Predicting the attention span of anonymous visitors (part II)

  • Predicting the attention span of anonymous visitors (part II)

Unless develops algorithms to predict attention span of anonymous website visitors - part II of a series about the science behind it.

Unless is currently developing a series of algorithms to predict the behavior of new, anonymous website visitors. The goal is to make websites scan and classify these visitors, so they can be served an individualized experience that fits their state of mind.

In the first part of the series we were training a machine learning model to differentiate between visitors with a low attention span and high one. Now, data scientist Boyan Angelov will dive deeper into the contributing factors behind this.

Explainable AI

In order to uncover the driving factors in a model, we will use methods which broadly fall in the category of explainable machine learning (often abbreviated as xAI). This is a field which has been growing in popularity in recent years, partly driven by increasing complexity of "black box" models such as deep learning, and changes in regulations such as GDPR.

Often the increase in accuracy that we observe by using such advanced models is paid for by decreased understanding as to how exactly they operate and make certain decisions. This can prove to be very important in cases where machine learning models carry high risks, such as the decision-making behind self-driving cars and health status predictions.

ai 1


On this diagram you can observe that tree-based methods tend to be more interpretable than Deep Learning, and this is one of the major reasons we selected them. On top of that, they tend to be excellent when used with structured data.

In our research, we will be using those models and techniques for another purpose. They should help us understand the factors behind the attention span model we built in the previous post.

Feature importance

We start our analysis simple, by using a well-known and stable technique - feature importance. This is a standard method for understanding the inner workings of a tree-based machine learning model (in our case we used a Gradient Boosting model), which is the calculation of feature importance. Note: the mathematics behind the calculation of feature importance are well explained in this blog post.

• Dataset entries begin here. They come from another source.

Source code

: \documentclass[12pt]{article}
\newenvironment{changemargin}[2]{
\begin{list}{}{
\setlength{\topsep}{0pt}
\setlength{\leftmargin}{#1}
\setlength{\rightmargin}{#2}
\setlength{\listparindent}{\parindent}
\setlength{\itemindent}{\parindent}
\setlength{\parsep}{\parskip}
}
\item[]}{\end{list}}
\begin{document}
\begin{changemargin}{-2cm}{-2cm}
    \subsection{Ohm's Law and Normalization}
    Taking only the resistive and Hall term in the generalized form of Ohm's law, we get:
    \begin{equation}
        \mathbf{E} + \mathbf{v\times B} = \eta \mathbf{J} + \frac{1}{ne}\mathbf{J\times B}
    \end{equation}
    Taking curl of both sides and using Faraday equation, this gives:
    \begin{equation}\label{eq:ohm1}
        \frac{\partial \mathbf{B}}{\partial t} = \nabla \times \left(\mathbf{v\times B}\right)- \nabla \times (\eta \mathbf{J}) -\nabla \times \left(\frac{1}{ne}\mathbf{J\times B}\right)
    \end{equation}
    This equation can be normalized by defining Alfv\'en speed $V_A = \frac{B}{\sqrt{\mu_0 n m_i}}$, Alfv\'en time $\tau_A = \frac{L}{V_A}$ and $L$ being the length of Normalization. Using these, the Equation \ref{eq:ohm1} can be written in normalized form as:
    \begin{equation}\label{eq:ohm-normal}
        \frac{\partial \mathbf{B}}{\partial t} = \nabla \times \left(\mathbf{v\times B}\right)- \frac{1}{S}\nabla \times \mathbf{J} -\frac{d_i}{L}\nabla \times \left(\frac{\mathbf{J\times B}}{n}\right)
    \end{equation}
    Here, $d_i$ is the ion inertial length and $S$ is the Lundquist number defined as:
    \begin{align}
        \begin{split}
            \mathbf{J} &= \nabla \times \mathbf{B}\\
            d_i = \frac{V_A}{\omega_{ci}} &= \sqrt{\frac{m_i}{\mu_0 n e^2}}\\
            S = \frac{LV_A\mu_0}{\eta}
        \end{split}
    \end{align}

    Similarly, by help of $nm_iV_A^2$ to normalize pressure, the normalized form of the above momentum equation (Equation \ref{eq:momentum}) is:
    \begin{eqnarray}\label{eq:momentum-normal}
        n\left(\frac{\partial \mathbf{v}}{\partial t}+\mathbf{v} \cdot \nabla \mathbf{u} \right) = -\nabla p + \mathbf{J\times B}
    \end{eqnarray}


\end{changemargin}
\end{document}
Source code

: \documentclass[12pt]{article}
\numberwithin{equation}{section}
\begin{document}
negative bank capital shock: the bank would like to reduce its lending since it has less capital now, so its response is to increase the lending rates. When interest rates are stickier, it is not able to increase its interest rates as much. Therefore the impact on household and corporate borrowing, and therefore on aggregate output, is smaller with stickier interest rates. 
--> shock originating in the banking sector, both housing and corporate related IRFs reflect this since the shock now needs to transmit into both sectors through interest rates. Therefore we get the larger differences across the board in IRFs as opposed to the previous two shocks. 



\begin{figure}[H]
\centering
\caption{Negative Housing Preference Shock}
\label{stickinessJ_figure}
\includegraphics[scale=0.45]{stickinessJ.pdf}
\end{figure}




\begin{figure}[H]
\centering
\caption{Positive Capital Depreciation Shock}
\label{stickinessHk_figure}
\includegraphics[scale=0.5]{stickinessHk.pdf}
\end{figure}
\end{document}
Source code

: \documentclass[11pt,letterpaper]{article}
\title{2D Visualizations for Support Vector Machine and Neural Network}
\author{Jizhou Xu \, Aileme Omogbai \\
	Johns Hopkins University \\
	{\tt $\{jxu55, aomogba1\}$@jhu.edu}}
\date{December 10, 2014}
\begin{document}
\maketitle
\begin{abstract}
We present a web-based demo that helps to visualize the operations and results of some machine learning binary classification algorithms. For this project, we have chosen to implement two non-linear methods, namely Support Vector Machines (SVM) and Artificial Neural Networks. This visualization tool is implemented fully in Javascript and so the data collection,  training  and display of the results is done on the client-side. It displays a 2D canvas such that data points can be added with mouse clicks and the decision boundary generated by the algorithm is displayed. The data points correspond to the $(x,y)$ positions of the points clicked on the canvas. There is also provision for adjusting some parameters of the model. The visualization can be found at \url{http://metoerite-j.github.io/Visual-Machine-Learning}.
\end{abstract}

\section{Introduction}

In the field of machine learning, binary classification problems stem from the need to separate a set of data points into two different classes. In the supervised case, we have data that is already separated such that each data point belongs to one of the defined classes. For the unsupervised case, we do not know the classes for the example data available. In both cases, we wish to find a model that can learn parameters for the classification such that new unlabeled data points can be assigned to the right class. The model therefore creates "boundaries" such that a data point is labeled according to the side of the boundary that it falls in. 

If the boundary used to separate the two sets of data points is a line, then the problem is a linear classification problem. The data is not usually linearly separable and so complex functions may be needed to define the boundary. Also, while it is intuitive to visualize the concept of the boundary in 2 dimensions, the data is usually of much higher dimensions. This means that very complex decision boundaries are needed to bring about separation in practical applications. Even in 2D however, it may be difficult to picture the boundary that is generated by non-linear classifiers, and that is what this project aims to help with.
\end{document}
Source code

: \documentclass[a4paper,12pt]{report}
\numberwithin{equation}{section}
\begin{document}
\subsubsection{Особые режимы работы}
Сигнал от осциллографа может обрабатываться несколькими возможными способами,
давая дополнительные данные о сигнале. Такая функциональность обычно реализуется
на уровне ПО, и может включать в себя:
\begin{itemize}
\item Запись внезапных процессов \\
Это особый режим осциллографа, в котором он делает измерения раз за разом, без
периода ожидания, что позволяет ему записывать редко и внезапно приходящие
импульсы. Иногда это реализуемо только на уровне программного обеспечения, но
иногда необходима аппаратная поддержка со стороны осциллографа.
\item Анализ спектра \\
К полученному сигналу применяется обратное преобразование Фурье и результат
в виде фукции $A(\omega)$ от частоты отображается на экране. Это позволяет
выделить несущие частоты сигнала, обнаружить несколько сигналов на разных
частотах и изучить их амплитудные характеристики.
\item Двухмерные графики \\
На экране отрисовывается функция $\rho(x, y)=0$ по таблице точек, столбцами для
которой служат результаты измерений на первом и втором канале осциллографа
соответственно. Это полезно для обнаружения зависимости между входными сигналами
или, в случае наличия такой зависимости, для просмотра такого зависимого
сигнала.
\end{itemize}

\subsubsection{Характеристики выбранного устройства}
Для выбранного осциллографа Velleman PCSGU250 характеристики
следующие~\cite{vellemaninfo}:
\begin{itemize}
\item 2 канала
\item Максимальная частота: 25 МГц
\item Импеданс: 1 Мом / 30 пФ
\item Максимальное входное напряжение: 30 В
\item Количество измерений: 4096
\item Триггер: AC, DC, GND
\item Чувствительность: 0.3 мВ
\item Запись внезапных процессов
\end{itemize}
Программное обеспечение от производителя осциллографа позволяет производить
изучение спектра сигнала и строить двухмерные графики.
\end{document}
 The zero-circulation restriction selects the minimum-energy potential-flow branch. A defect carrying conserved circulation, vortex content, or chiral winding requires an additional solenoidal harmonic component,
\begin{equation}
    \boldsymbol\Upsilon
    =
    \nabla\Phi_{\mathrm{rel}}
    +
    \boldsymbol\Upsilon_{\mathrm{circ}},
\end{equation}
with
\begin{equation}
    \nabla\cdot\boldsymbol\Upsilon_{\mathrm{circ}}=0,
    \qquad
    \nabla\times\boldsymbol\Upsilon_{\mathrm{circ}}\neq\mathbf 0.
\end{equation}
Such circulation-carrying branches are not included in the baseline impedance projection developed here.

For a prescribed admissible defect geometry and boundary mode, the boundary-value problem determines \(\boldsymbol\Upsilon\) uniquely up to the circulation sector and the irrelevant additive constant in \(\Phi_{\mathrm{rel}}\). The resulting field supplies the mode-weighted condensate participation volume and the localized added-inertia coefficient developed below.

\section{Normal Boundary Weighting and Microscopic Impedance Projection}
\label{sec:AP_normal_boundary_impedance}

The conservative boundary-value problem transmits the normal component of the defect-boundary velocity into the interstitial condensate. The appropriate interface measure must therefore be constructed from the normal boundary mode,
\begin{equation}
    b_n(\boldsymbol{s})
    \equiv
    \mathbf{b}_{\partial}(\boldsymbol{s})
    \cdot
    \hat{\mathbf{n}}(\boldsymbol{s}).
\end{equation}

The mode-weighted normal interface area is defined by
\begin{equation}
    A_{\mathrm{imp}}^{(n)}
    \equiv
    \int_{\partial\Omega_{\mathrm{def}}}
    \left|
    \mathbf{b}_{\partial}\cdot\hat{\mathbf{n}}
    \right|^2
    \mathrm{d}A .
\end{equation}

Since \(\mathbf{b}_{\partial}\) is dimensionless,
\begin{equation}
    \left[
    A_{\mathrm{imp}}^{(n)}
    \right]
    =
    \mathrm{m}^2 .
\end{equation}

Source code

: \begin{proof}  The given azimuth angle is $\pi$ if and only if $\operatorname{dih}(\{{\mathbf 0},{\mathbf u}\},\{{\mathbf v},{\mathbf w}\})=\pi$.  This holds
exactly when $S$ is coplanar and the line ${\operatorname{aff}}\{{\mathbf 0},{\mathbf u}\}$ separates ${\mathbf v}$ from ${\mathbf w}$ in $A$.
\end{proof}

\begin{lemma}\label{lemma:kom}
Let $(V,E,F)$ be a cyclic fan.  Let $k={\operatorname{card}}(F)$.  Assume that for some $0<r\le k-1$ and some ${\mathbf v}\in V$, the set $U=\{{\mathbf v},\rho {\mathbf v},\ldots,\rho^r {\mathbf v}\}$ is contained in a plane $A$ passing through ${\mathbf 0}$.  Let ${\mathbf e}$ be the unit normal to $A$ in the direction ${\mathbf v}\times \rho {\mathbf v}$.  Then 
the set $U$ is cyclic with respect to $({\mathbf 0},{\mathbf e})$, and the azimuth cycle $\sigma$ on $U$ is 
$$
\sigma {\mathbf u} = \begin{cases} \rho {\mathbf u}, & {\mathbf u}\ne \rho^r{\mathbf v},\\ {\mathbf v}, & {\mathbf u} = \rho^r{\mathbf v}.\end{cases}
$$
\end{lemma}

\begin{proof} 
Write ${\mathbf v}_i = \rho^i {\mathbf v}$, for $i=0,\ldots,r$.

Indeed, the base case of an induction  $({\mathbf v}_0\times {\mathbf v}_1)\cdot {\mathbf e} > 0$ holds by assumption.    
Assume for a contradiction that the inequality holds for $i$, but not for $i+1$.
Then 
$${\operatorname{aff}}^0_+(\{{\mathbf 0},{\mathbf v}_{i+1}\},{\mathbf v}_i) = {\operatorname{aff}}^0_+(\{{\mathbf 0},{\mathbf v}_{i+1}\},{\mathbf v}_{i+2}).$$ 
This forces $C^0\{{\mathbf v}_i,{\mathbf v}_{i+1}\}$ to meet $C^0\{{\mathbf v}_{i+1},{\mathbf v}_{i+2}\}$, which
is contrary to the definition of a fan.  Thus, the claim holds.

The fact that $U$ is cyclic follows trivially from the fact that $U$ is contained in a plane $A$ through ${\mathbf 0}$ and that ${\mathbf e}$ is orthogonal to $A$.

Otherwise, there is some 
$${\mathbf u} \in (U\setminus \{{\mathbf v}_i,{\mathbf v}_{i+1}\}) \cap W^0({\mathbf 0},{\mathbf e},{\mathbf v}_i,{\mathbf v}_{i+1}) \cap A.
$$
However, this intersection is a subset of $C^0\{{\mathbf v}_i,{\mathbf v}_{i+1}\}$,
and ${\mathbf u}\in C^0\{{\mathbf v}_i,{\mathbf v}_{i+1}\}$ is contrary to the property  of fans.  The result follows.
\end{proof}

Below, you can have a look at the feature importance plot.

feature importance

Here you can observe which are overall driving factors behind the attention span prediction. In our case, th emost important traits are the “deviceview.Size” and “timehour”. The names of those variables should be self-explanatory, but for the sake of clarity the former is the width of the display on which the content was viewed (in pixels), and the latter is the time of day (0-24) of the viewing event.

Partial Dependence Plots (PDP) are slightly more advanced than feature importance, and they are used to visualise the contribution of an individual feature to the prediction. This will help us dig deeper.

Screenshot 2019-05-29 14.35.10

On this plot we observe one clear peak in attention span, and one obvious low. The peak occurs in the morning around 9:00, and the fall is in the evening between 18:00 and 20:30. There are many different possibilities for why this is the case, and further investigation is required.

  • Perhaps, users tend to be very focused on reading blogs or a website early in the morning when they get to work?
  • And late in the evening they might be less so, trying to consume as much content as possible without having the patience to concentrate on one at a time?

For investigating the similarities between the features we can use a PCA plot. This method is used in many applications in machine learning, often to reduce the dimensionality (number of features) in the data, and to discover patterns. The basic principle is that features that contribute to the variation in the data in a similar way have smaller angles between them. Let’s have a look:

pca biplot

Parts of the plot might be difficult to read, but the large patterns are relatively clear. We can see that device browsers have similar effects (except for the Samsung browser - this outlier is very interesting for a future investigation), and two opposite effects of the “country” feature. Time-related features such as “timeday” have small angles between them, thus can serve as a sanity check that the patterns we see are indeed meaningful.